At first, Santa Fe’s attorneys hoped to defend against the lawsuit because the company had actually dissolved, has no operations and no employees. However, it later determined it was exposed to the lawsuit because it had failed to publish a dissolution notice.
Just days before that Louisiana trial was set to start, the legal gymnastics began.
Another company in the Transocean corporate family, also without staff or offices, 15375 Memorial Corp, received a line of credit for $500,000 from further up the corporate ladder. In exchange for the credit, 15375 Memorial agreed to accept all liabilities of Santa Fe.
15375 Memorial then filed for bankruptcy in Delaware, fully “aware that filing for bankruptcy would permit them to avoid liability in the Tebow action,” wrote an Appeals Court judge who reviewed the case.

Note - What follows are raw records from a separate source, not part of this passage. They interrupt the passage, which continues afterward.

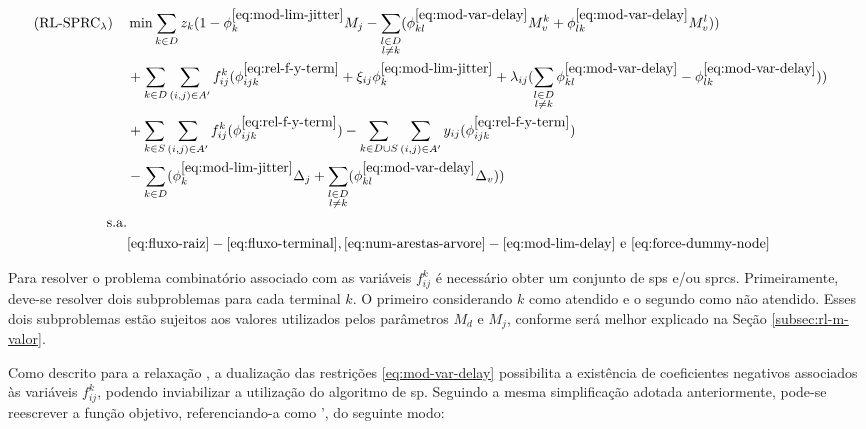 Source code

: \begin{align}
(\text{RL-SPRC}_{\lambda}) \quad
    & \nonumber \displaystyle \min \sum_{k \in D}z_k (1 - \phi^{\ref{eq:mod-lim-jitter}}_{k}M_j - \sum_{\substack{l \in D \\ l \neq k}}(\phi^{\ref{eq:mod-var-delay}}_{kl}M_v^k + \phi^{\ref{eq:mod-var-delay}}_{lk}M_v^l)) & \\ 
    & \nonumber \displaystyle + \sum_{k \in D} \sum_{(i, j) \in A'} f_{ij}^{k} (\phi^{\ref{eq:rel-f-y-term}}_{ijk} + \xi_{ij} \phi^{\ref{eq:mod-lim-jitter}}_{k} + \lambda_{ij} (\sum_{\substack{l \in D \\ l \neq k}} \phi^{\ref{eq:mod-var-delay}}_{kl} - \phi^{\ref{eq:mod-var-delay}}_{lk})) & \\
   & \nonumber \displaystyle + \sum_{k \in S} \sum_{(i, j) \in A'} f_{ij}^{k}(\phi^{\ref{eq:rel-f-y-term}}_{ijk}) - \sum_{k \in D \cup S} \sum_{(i, j) \in A'} y_{ij}(\phi^{\ref{eq:rel-f-y-term}}_{ijk})  & \\
   & \displaystyle - \sum_{k \in D} (\phi^{\ref{eq:mod-lim-jitter}}_{k} \Delta_j + \sum_{\substack{l \in D \\ l \neq k}} (\phi^{\ref{eq:mod-var-delay}}_{kl} \Delta_v)) & \label{eq:fo-sprc-delay} \\
\nonumber \text{s.a.} \\ \quad
    & \nonumber \eqref{eq:fluxo-raiz}-\eqref{eq:fluxo-terminal}, \eqref{eq:num-arestas-arvore}-\eqref{eq:mod-lim-delay} \text{ e } \eqref{eq:force-dummy-node} & 
\end{align}

Para resolver o problema combinatório  associado com as variáveis $f_{ij}^{k}$ é
necessário  obter  um conjunto  de  \gls{sp}s  e/ou \gls{sprc}s.  Primeiramente,
deve-se  resolver  dois   subproblemas  para  cada  terminal   $k$.  O  primeiro
considerando  $k$ como  atendido  e  o segundo  como  não  atendido. Esses  dois
subproblemas  estão sujeitos  aos valores  utilizados pelos  parâmetros $M_d$  e
$M_j$, conforme será melhor explicado na Seção \ref{subsec:rl-m-valor}.


Como   descrito  para   a  relaxação   {\rlu},  a   dualização  das   restrições
\eqref{eq:mod-var-delay}  possibilita  a  existência de  coeficientes  negativos
associados  às  variáveis  $f_{ij}^k$,  podendo  inviabilizar  a  utilização  do
algoritmo  de \gls{sp}.  Seguindo a  mesma simplificação  adotada anteriormente,
pode-se reescrever a função objetivo,  referenciando-a como {\rld}', do seguinte
modo:

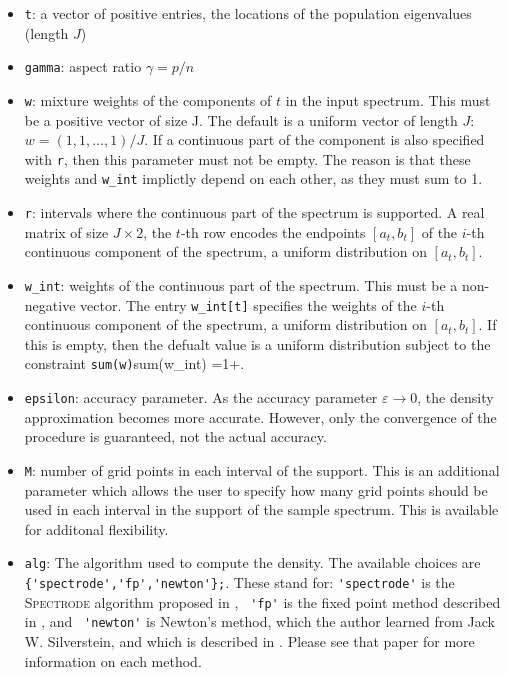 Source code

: \documentclass[english,11pt]{article} %
\begin{document}
\begin{itemize}
\item \verb+t+:  a vector of positive entries, the locations of the population eigenvalues (length $J$)
\item \verb+gamma+:  aspect ratio $\gamma = p/n$
\item \verb+w+: mixture weights of the components of $t$ in the input spectrum. This must be a positive vector of size J. The default is a uniform vector of length $J$: $w = (1,1,\ldots,1)/J$. If a continuous part of the component is also specified with \verb+r+, then this parameter must not be empty. The reason is that these weights and \verb+w_int+ implictly depend on each other, as they must sum to 1.

\item \verb+r+: intervals where the continuous part of the spectrum is supported.
       A real matrix of size $J \times 2$, the $t$-th row encodes the endpoints $[a_t,b_t]$ of the $i$-th continuous component of the spectrum, a uniform distribution on $[a_t,b_t]$.
\item \verb+w_int+:   weights of the continuous part of the spectrum. This must be a non-negative vector. The entry \verb+w_int[t]+ specifies the weights of the $i$-th continuous component of the spectrum, a uniform distribution on $[a_t,b_t]$. If this is empty, then the defualt value is a uniform distribution subject to the constraint \verb+sum(w)+sum(w\_int) =1+.
\item \verb+epsilon+: accuracy parameter. As the accuracy parameter $\varepsilon \to 0$, the density approximation becomes more accurate. However, only the convergence of the procedure is guaranteed, not the actual accuracy. 
\item \verb+M+:  number of grid points in each interval of the support. This is an additional parameter which allows the user to specify how many grid points should be used in each interval in the support of the sample spectrum. This is available for additonal flexibility. 
\item \verb+alg+: The algorithm used to compute the density. The available choices are \verb+ {'spectrode','fp','newton'};+. These stand for: \verb+'spectrode'+ is the \textsc{Spectrode} algorithm proposed in \cite{dobriban2015precise}, \verb+ 'fp'+ is the fixed point method described in \cite{couillet2011deterministic}, and \verb+ 'newton'+ is Newton's method, which the author learned from Jack W. Silverstein, and which is described in \cite{dobriban2015precise}. Please see that paper for more information on each method. 
\end{itemize}
\end{document}
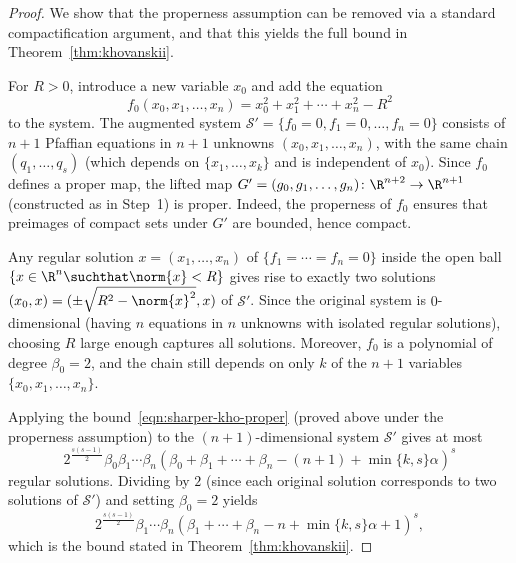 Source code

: \begin{proof}
We show that the properness assumption can be removed via a standard compactification argument, and that this yields the full bound in Theorem~\ref{thm:khovanskii}.

For $R > 0$, introduce a new variable $x_0$ and add the equation
\begin{equation*}
  f_0(x_0, x_1, \ldots, x_n) = x_0^2 + x_1^2 + \cdots + x_n^2 - R^2
\end{equation*}
to the system. The augmented system $\mathcal{S}' = \{f_0 = 0, f_1 = 0, \ldots, f_n = 0\}$ consists of $n+1$ Pfaffian equations in $n+1$ unknowns $(x_0, x_1, \ldots, x_n)$, with the same chain $(q_1, \ldots, q_s)$ (which depends on $\{x_1, \ldots, x_k\}$ and is independent of $x_0$). Since $f_0$ defines a proper map, the lifted map $G' = (g_0, g_1, \ldots, g_n)\colon \R^{n+2} \to \R^{n+1}$ (constructed as in Step~1) is proper. Indeed, the properness of $f_0$ ensures that preimages of compact sets under $G'$ are bounded, hence compact.

Any regular solution $x = (x_1, \ldots, x_n)$ of $\{f_1 = \cdots = f_n = 0\}$ inside the open ball $\{x \in \R^n \suchthat \norm{x} < R\}$ gives rise to exactly two solutions $(x_0, x) = (\pm\sqrt{R^2 - \norm{x}^2}, x)$ of $\mathcal{S}'$. Since the original system is $0$-dimensional (having $n$ equations in $n$ unknowns with isolated regular solutions), choosing $R$ large enough captures all solutions. Moreover, $f_0$ is a polynomial of degree $\beta_0 = 2$, and the chain still depends on only $k$ of the $n+1$ variables $\{x_0, x_1, \ldots, x_n\}$.

Applying the bound~\eqref{eqn:sharper-kho-proper} (proved above under the properness assumption) to the $(n+1)$-dimensional system $\mathcal{S}'$ gives at most
\begin{equation*}
  2^{\frac{s(s-1)}{2}} \beta_0 \beta_1 \dotsm \beta_n \left(\beta_0 + \beta_1 + \dotsb + \beta_n - (n+1) + \min\{k,s\}\alpha\right)^s
\end{equation*}
regular solutions. Dividing by $2$ (since each original solution corresponds to two solutions of $\mathcal{S}'$) and setting $\beta_0 = 2$ yields
\begin{equation*}
  2^{\frac{s(s-1)}{2}} \beta_1 \dotsm \beta_n \left(\beta_1 + \dotsb + \beta_n - n + \min\{k,s\}\alpha + 1\right)^s,
\end{equation*}
which is the bound stated in Theorem~\ref{thm:khovanskii}.
\end{proof}
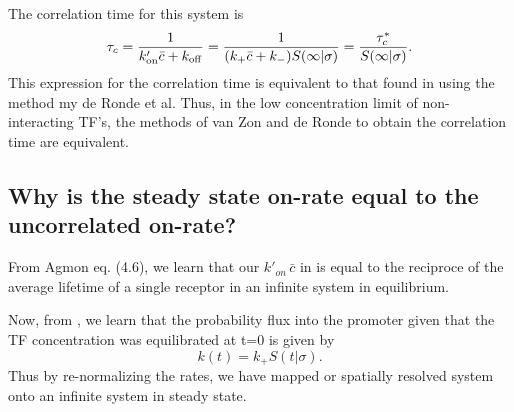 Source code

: The correlation time for this system is
\begin{equation}
 \tau_c = \frac{1}{k'_{\rm on} \bar{c} + k_{\rm off}} = \frac{1}{ (k_+ \bar{c} + k_- ) S(\infty|\sigma) } = \frac{\tau_c^*}{S(\infty|\sigma)}.
\end{equation}
This expression for the correlation time is equivalent to that found in  using the method my de Ronde et al. Thus, in the low concentration limit of non-interacting TF's, the methods of van Zon and de Ronde to obtain the correlation time are equivalent.

\subsection{Why is the steady state on-rate equal to the uncorrelated on-rate?}


From Agmon \cite{Agmon1990} eq. (4.6), we learn that our $k'_{on} \, \bar{c}$ in  is equal to the reciproce of the average lifetime of a single receptor in an infinite system in equilibrium.

Now, from \cite{Agmon1990}, we learn that the probability flux into the promoter given that the TF concentration was equilibrated at t=0 is given by
\begin{equation}
 k(t) = k_+ S(t|\sigma).
\end{equation}
Thus by re-normalizing the rates, we have mapped or spatially resolved system onto an infinite system in steady state.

Abandoned by its co-defendant, BEPCO settled the Tebow case for $20 million in 2007. But BEPCO took on the property damage claims and began to purse them against the Transocean subsidiaries.
The Transocean subsidiaries proposed reorganization plans that included releasing parent companies. Ultimately, the Third Circuit Court of Appeals determined late last year the bankruptcy was filed in bad faith, which is grounds for dismissal.
“The debtors bankruptcy petitions served no valid bankruptcy purpose and were used primarily as a litigation tactic to protect the debtors and their parent companies from liability in pending litigations,” according to the Appeals Court opinion.
In March, just one hour after Delaware’s bankruptcy court cleared the way for BEPCO to pursue its claims in Louisiana, Transocean filed a complaint in Texas seeking to have a court declare that Transocean is not a common business enterprise with the subsidiaries. Such an “alter ego” determination would prevent liability from reaching the parent company.
“BEPCO is incensed that the GSF Entities have again thwarted BEPCO’s effort to litigate its alter ego claims in Louisiana state court,” Delaware Judge Gross wrote, referring to the filing of the Texas complaint. “The court understands BEPCO’s frustration and agrees that the GSF Entities have once more exhibited gamesmanship with the judicial system.”
The bankruptcy case is In re 15375 Memorial Corp, U.S. Bankruptcy Court, District of Delaware, No. 06-50822.
The Louisiana state court case is BEPCO LP vs Santa Fe Minerals Inc, certain underwriters at Lloyd’s, London and London Market Companies; and XYZ Insurance Companies, 12th Judicial District Court for the Parish of Avoyelles, No. 2008-2006.
The Texas case is Transocean Worldwide Inc, GlobalSantaFe Corp, GlobalSantaFe Corpate Services Inc and Entities Holdings Inc vs BEPCO LP, Santa Fe Minerals Inc and 15735 Memorial Corp, District Court of Harris County, 2009-08284.